If you are not selling enough cameras, upsell cheap and nice lenses (10-18, 55-250, 20, 24, 40, 50 STM) to those who have already bought your cameras in the past... Canon sells something to current owners of Canon cameras (most of those people would never buy a >$300 lens anyway) and in addition, they get the users invested in the ecosystem!

Looks like a great strategy to me!


----------



## Dfunk99 (Jun 22, 2015)

I would prefer to see a nice new *20mm 2.8L *& not an ef-s lens.


----------



## neuroanatomist (Jun 22, 2015)

Dfunk99 said:


> I would prefer to see a nice new *20mm 2.8L *& not an ef-s lens.



Generally, primes within the range of a zoom need to offer something more than smaller size (faster aperture, macro, tilt/shift). Given the 16-35/2.8, I doubt we'll see a 20/2.8L. Now...a 20mm f/2L, that would be interesting.


----------



## ajfotofilmagem (Jun 22, 2015)

It seems like a pancake. Maybe I would buy it, but I really just buy a EF-S 20mm F2 or F1.8.
I'm not a big fan of pancakes, but I prefer lenses the same size as Sigma 30mm F1.4 Art.


----------



## Pixel (Jun 22, 2015)

Hallelujah! I'll be all over it. Perfect compliment to my EF 11-24 f4.


----------



## Antono Refa (Jun 22, 2015)

neuroanatomist said:


> Dfunk99 said:
> 
> 
> > I would prefer to see a nice new *20mm 2.8L *& not an ef-s lens.
> ...



Or maybe an EF 20mm f/2.8 IS USM


----------



## Sporgon (Jun 22, 2015)

SPKoko said:


> I you are not selling enough cameras, upsell cheap and nice lenses (10-18, 55-250, 20, 24, 40, 50 STM) to those who have already bought your cameras in the past... Canon sells something to current owners of Canon cameras (most of those people would never buy a >$300 lens anyway) and in addition, they get the users invested in the ecosystem!
> 
> Looks like a great strategy to me!



There must be some accurate logic there, but I'm not surprised that we're seeing Canon finally put out some EF-s prime lenses: they are small, light, high quality, relatively cheap - enough to acquire a few over time without feeling it - and the APS cameras are becoming so good and offer such good value over FF, with the exception of ultra low dof system when they actually become as expensive, I can see why Canon has a growing commitment to the crop camera system. 

The 'crop is dead' brigade are as deluded as the 'Exmor is King' brigade.


----------



## neuroanatomist (Jun 22, 2015)

Sporgon said:


> The 'crop is dead' brigade are as deluded as the 'Exmor is King' brigade.



The two brigades need to form a united front: Exmor crop sensors cameras will kill Canon FF cameras (in fact, DxO says they already have).


----------



## wsmith96 (Jun 22, 2015)

I'm surprised they put one so close in focal length to the 24. I would have put one more in the 15/16mm range for a crop camera.


----------



## verysimplejason (Jun 22, 2015)

Antono Refa said:


> neuroanatomist said:
> 
> 
> > Dfunk99 said:
> ...



Yup.
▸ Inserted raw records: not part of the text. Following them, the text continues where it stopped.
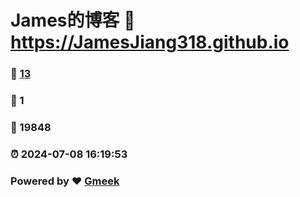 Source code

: # James的博客 :link: https://JamesJiang318.github.io 
### :page_facing_up: [13](https://JamesJiang318.github.io/tag.html) 
### :speech_balloon: 1 
### :hibiscus: 19848 
### :alarm_clock: 2024-07-08 16:19:53 
### Powered by :heart: [Gmeek](https://github.com/Meekdai/Gmeek)
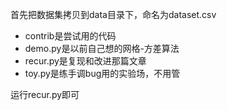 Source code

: 首先把数据集拷贝到data目录下，命名为dataset.csv

+ contrib是尝试用的代码
+ demo.py是以前自己想的网格-方差算法
+ recur.py是复现和改进那篇文章
+ toy.py是练手调bug用的实验场，不用管

运行recur.py即可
I'd love to have this...


----------



## Luds34 (Jun 22, 2015)

f/2.8 is a bit slow for a prime. While I personally would welcome some wider, ef-s primes, I'd prefer to see them in the f/2 range (or faster). Otherwise, the only advantage over the many normal zooms out there (from Canon and 3rd party) is size/weight. Possibly IQ as well, however the IQ of the normal zooms are probably "good enough" for that not to be a real factor.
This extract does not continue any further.